Important Characters in the Chapter:
Grendel: The protagonist and narrator of the book, he is introduced as having been waging a war against a kingdom for twelve years. His story consists of a series of flashbacks.
Plot Synopsis:
Grendel begins the chapter in an argument with a ram that he cannot properly communicate with. He moves to torment, pillage, and kill his way through Hart, as he establishes as a twelve year habit, but leaves disgusted as those he harms seems to mourn and celebrate their dead.
Moral Philosophy:
"Do not think my brains are squeezed shit, like the ram's" (6).
Grendel establishes himself as a thinking figure, and sets up a contrast that he will continue to perceive throughout the novel, of his thoughts versus an unthinking world. The chapter emphasizes the distinction between the mind, thinking and anxiety inducing, and the body, an agent of nature.
"Not, of course, that I fool myself with thoughts that I'm more noble. Pointless, ridiculous monster crouched in the shadows, stinking of dead men, murdered children, martyred cows" (6).
Grendel simultaneously asserts that he is no better than the system he engages in, which establishes the peculiar duality in him. His mind doesn't separate him from the world.
"I move down through the darkness, burning with murderous lust, my brains raging at the sickness I can observe in myself as objectively as might a mind ten centuries away" (11).
Gardner is using Grendel to demonstrate that knowledge of how the brain works does not enable the brain to control itself. Gardner is exploring whether or not the brain, or mind, is truly separate from the body as an abstract idea that can't be quantified.
"She'd tell me, in time, I thought. But she told me nothing. I waited on. Tis was before the dragon, calm as winter, unveiled the truth. He was not a friend" (11-12).
Grendel goes back and forth between philosophy, his personal history, and hinting at his internal conflicts. In this case, part of his crisis began by wondering why he existed in the first place, a question his unspeaking mother could not answer. This is anxiety as induced by his brain, not his body.
"I laugh, crumple over; I can't help myself" (12).
A loss of self control is used to frequently show how little of an impact the mind has as an abstract force.
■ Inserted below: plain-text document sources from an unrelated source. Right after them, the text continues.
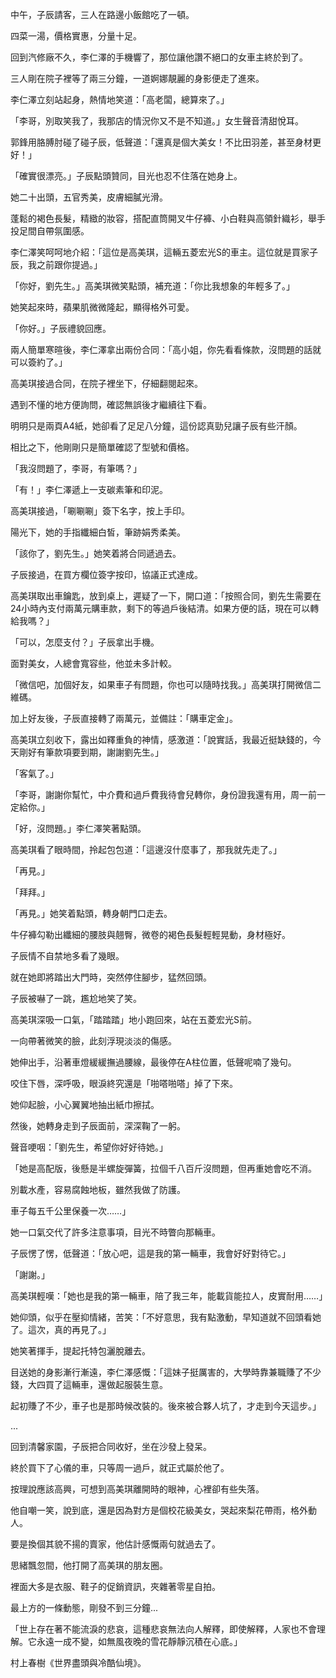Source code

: 中午，子辰請客，三人在路邊小飯館吃了一頓。  

四菜一湯，價格實惠，分量十足。  

回到汽修廠不久，李仁澤的手機響了，那位讓他讚不絕口的女車主終於到了。  

三人剛在院子裡等了兩三分鐘，一道婀娜靚麗的身影便走了進來。  

李仁澤立刻站起身，熱情地笑道：「高老闆，總算來了。」  

「李哥，別取笑我了，我那店的情況你又不是不知道。」女生聲音清甜悅耳。  

郭鋒用胳膊肘碰了碰子辰，低聲道：「還真是個大美女！不比田羽差，甚至身材更好！」  

「確實很漂亮。」子辰點頭贊同，目光也忍不住落在她身上。  

她二十出頭，五官秀美，皮膚細膩光滑。  

蓬鬆的褐色長髮，精緻的妝容，搭配直筒開叉牛仔褲、小白鞋與高領針織衫，舉手投足間自帶氛圍感。  

李仁澤笑呵呵地介紹：「這位是高美琪，這輛五菱宏光S的車主。這位就是買家子辰，我之前跟你提過。」  

「你好，劉先生。」高美琪微笑點頭，補充道：「你比我想象的年輕多了。」  

她笑起來時，蘋果肌微微隆起，顯得格外可愛。  

「你好。」子辰禮貌回應。  

兩人簡單寒暄後，李仁澤拿出兩份合同：「高小姐，你先看看條款，沒問題的話就可以簽約了。」  

高美琪接過合同，在院子裡坐下，仔細翻閱起來。  

遇到不懂的地方便詢問，確認無誤後才繼續往下看。  

明明只是兩頁A4紙，她卻看了足足八分鐘，這份認真勁兒讓子辰有些汗顏。  

相比之下，他剛剛只是簡單確認了型號和價格。  

「我沒問題了，李哥，有筆嗎？」  

「有！」李仁澤遞上一支碳素筆和印泥。  

高美琪接過，「唰唰唰」簽下名字，按上手印。  

陽光下，她的手指纖細白皙，筆跡娟秀柔美。  

「該你了，劉先生。」她笑着將合同遞過去。  

子辰接過，在買方欄位簽字按印，協議正式達成。  

高美琪取出車鑰匙，放到桌上，遲疑了一下，開口道：「按照合同，劉先生需要在24小時內支付兩萬元購車款，剩下的等過戶後結清。如果方便的話，現在可以轉給我嗎？」  

「可以，怎麼支付？」子辰拿出手機。  

面對美女，人總會寬容些，他並未多計較。  

「微信吧，加個好友，如果車子有問題，你也可以隨時找我。」高美琪打開微信二維碼。  

加上好友後，子辰直接轉了兩萬元，並備註：「購車定金」。  

高美琪立刻收下，露出如釋重負的神情，感激道：「說實話，我最近挺缺錢的，今天剛好有筆款項要到期，謝謝劉先生。」  

「客氣了。」  

「李哥，謝謝你幫忙，中介費和過戶費我待會兒轉你，身份證我還有用，周一前一定給你。」  

「好，沒問題。」李仁澤笑著點頭。  

高美琪看了眼時間，拎起包包道：「這邊沒什麼事了，那我就先走了。」  

「再見。」  

「拜拜。」  

「再見。」她笑着點頭，轉身朝門口走去。  

牛仔褲勾勒出纖細的腰肢與翹臀，微卷的褐色長髮輕輕晃動，身材極好。  

子辰情不自禁地多看了幾眼。  

就在她即將踏出大門時，突然停住腳步，猛然回頭。  

子辰被嚇了一跳，尷尬地笑了笑。  

高美琪深吸一口氣，「踏踏踏」地小跑回來，站在五菱宏光S前。  

一向帶著微笑的臉，此刻浮現淡淡的傷感。  

她伸出手，沿著車燈緩緩撫過腰線，最後停在A柱位置，低聲呢喃了幾句。  

咬住下唇，深呼吸，眼淚終究還是「啪嗒啪嗒」掉了下來。  

她仰起臉，小心翼翼地抽出紙巾擦拭。  

然後，她轉身走到子辰面前，深深鞠了一躬。  

聲音哽咽：「劉先生，希望你好好待她。」  

「她是高配版，後懸是半螺旋彈簧，拉個千八百斤沒問題，但再重她會吃不消。  

別載水產，容易腐蝕地板，雖然我做了防護。  

車子每五千公里保養一次……」  

她一口氣交代了許多注意事項，目光不時瞥向那輛車。  

子辰愣了愣，低聲道：「放心吧，這是我的第一輛車，我會好好對待它。」  

「謝謝。」  

高美琪輕嘆：「她也是我的第一輛車，陪了我三年，能載貨能拉人，皮實耐用……」  

她仰頭，似乎在壓抑情緒，苦笑：「不好意思，我有點激動，早知道就不回頭看她了。這次，真的再見了。」  

她笑著揮手，提起托特包灑脫離去。  

目送她的身影漸行漸遠，李仁澤感慨：「這妹子挺厲害的，大學時靠兼職賺了不少錢，大四買了這輛車，還做起服裝生意。  

起初賺了不少，車子也是那時候改裝的。後來被合夥人坑了，才走到今天這步。」  

...  

回到清馨家園，子辰把合同收好，坐在沙發上發呆。  

終於買下了心儀的車，只等周一過戶，就正式屬於他了。  

按理說應該高興，可想到高美琪離開時的眼神，心裡卻有些失落。  

他自嘲一笑，說到底，還是因為對方是個校花級美女，哭起來梨花帶雨，格外動人。  

要是換個其貌不揚的賣家，他估計感慨兩句就過去了。  

思緒飄忽間，他打開了高美琪的朋友圈。  

裡面大多是衣服、鞋子的促銷資訊，夾雜著零星自拍。  

最上方的一條動態，剛發不到三分鐘...  

「世上存在著不能流淚的悲哀，這種悲哀無法向人解釋，即使解釋，人家也不會理解。它永遠一成不變，如無風夜晚的雪花靜靜沉積在心底。」  

村上春樹《世界盡頭與冷酷仙境》。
In the cases that Gardner presents, the mind and the body function as a single, inseparable unit. This loss of self control includes his desires to eat people even though it makes him ill.
"The red sun blinds me, churns up my belly to nausea, and the heat thrown out of the bone-fire burns my skin. I cringe, clawing my flesh, and flee for home" (14).
The chapter concludes on Grendel, self pitying and miserable, unable to distinguish between thought and action.
Chapter Analysis:
The first chapter of Grendel is as much a character introduction as it is an exploration of the philosophies that drive the novel. Grendel is a creature of habit as much as he is an ideologically torn individual. He murders and eats people, fulfilling his role as established in the source text of Beowulf, but Gardner staples onto those actions an individual having an existential crisis.
The main contributing factor to Grendel's crisis is his inability to control himself, at least in the first chapter. He acts primarily on impulse, just like the animals that he criticizes, and his rational mind cannot conquer the drives of his body. He will note this cynically in animals, and in the humans he observes throughout the chapter, but cannot condemn himself in the same way, despite being subjected to the same environmental forces. It is as if Gardner has decided that ultimately nature holds sway over the mind, and the mind cannot exist in an abstract space as an ideal.